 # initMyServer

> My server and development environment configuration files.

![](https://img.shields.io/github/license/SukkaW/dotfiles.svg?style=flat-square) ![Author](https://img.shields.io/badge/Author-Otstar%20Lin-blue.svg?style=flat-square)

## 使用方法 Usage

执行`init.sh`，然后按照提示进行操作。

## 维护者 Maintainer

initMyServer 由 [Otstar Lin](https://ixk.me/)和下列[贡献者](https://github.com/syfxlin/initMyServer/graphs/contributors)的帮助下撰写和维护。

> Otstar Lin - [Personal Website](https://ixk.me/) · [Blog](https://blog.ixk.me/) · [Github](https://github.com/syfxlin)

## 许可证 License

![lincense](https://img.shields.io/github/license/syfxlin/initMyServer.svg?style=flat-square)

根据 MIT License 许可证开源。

--

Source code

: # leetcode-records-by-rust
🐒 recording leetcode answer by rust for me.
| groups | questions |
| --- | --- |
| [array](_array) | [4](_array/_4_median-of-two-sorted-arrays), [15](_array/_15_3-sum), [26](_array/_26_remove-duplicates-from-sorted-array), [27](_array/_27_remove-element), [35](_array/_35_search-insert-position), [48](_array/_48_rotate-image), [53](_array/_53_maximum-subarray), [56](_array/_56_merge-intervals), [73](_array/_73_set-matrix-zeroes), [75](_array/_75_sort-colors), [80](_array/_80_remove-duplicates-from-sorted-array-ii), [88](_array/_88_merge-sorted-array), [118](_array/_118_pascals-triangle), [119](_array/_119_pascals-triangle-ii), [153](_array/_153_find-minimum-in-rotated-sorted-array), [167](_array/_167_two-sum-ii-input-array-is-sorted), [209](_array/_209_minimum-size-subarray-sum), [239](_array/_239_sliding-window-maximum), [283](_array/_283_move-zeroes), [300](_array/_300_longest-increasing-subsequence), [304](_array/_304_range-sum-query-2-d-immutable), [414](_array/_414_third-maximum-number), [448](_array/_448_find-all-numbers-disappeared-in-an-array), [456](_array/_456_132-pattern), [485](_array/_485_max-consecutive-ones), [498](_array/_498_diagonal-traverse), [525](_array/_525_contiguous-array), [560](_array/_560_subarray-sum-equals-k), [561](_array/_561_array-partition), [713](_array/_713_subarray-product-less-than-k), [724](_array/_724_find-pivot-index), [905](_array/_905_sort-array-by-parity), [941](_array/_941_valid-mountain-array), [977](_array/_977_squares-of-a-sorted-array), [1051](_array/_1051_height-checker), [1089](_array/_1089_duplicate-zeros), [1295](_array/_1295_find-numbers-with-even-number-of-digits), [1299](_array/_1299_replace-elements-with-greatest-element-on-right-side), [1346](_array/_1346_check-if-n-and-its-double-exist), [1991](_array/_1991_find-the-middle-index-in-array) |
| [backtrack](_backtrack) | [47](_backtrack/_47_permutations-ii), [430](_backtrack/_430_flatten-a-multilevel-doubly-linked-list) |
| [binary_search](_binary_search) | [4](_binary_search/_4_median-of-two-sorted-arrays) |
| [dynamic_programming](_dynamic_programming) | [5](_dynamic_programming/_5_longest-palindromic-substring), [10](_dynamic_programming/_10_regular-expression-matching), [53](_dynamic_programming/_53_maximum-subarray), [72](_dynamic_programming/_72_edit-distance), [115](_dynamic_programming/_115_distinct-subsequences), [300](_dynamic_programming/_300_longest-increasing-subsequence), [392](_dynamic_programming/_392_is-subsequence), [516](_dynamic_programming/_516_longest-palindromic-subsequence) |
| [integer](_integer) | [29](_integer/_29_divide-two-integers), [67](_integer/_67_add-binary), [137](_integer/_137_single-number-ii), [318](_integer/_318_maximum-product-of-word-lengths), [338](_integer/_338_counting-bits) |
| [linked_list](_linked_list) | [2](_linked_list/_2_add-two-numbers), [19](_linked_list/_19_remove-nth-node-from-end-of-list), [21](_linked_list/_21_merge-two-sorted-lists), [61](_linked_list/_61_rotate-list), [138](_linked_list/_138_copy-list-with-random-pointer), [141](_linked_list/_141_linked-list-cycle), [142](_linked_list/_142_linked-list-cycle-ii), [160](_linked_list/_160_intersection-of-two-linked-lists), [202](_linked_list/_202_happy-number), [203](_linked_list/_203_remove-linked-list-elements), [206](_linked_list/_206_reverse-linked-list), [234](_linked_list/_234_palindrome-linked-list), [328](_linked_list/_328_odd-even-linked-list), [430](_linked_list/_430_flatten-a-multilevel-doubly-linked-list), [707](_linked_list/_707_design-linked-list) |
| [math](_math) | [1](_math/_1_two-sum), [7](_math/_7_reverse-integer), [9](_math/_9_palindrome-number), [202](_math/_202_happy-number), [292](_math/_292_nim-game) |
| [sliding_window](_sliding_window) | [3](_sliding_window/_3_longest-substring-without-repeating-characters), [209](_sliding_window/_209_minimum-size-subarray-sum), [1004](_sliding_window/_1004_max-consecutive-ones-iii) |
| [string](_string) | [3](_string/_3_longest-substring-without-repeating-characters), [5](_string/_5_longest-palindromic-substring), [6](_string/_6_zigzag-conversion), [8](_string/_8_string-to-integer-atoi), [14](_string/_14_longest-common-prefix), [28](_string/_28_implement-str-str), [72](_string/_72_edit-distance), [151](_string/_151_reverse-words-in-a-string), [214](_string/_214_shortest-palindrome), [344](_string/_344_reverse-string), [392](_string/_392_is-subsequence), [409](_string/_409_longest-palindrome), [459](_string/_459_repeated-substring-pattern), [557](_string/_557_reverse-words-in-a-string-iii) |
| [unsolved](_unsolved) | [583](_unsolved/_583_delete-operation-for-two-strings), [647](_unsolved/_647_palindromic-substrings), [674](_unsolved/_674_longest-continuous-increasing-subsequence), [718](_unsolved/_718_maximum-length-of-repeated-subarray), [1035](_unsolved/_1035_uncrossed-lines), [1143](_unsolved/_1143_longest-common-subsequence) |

→ ACTIVITY
Reproduce exactly the stretch of the material above that starts at the line with "# initMyServer" and ends at the line with "根据 MIT License 许可证开源。", both included, and nothing else.

→ ANSWER FOR THIS EXERCISE
 # initMyServer

> My server and development environment configuration files.

![](https://img.shields.io/github/license/SukkaW/dotfiles.svg?style=flat-square) ![Author](https://img.shields.io/badge/Author-Otstar%20Lin-blue.svg?style=flat-square)

## 使用方法 Usage

执行`init.sh`，然后按照提示进行操作。

## 维护者 Maintainer

initMyServer 由 [Otstar Lin](https://ixk.me/)和下列[贡献者](https://github.com/syfxlin/initMyServer/graphs/contributors)的帮助下撰写和维护。

> Otstar Lin - [Personal Website](https://ixk.me/) · [Blog](https://blog.ixk.me/) · [Github](https://github.com/syfxlin)

## 许可证 License

![lincense](https://img.shields.io/github/license/syfxlin/initMyServer.svg?style=flat-square)

根据 MIT License 许可证开源。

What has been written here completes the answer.